[Collection entries]
------------------------------------------------
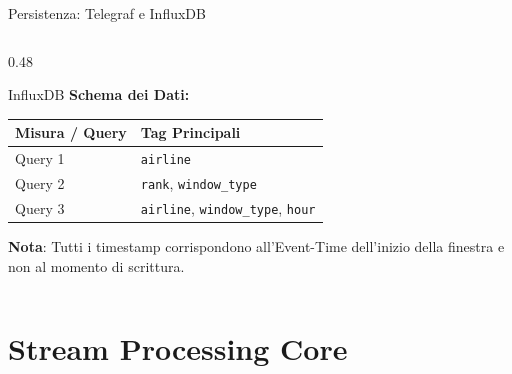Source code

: \documentclass[10pt, aspectratio=169]{beamer}
\begin{document}
\begin{frame}[fragile]{Persistenza: Telegraf e InfluxDB}
\begin{columns}[t]
\begin{column}{0.48\textwidth}
\begin{block}{InfluxDB}
                \vspace{0.15cm}
                \textbf{Schema dei Dati:}
                \vskip 0.05cm
                \centering
                \renewcommand{\arraystretch}{1.2}
                \begin{tabular}{ll}
                    \hline
                    \textbf{Misura / Query} & \textbf{Tag Principali} \\ \hline
                    Query 1 & \texttt{airline} \\
                    Query 2 & \texttt{rank}, \texttt{window\_type} \\
                    Query 3 & \texttt{airline}, \texttt{window\_type}, \texttt{hour} \\ \hline
                \end{tabular}
                \vskip 0.1cm
                \flushleft
                \tiny \textbf{Nota}: Tutti i timestamp corrispondono all'Event-Time dell'inizio della finestra e non al momento di scrittura.
            \end{block}
        \end{column}
    \end{columns}
\end{frame}

\section{Stream Processing Core}\label{sec:stream_processing_core}
\end{document}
------------------------------------------------
# Directions:
What is needed is the number of lines in the entries that contain the word "textbf", written alone.

# Your response:
3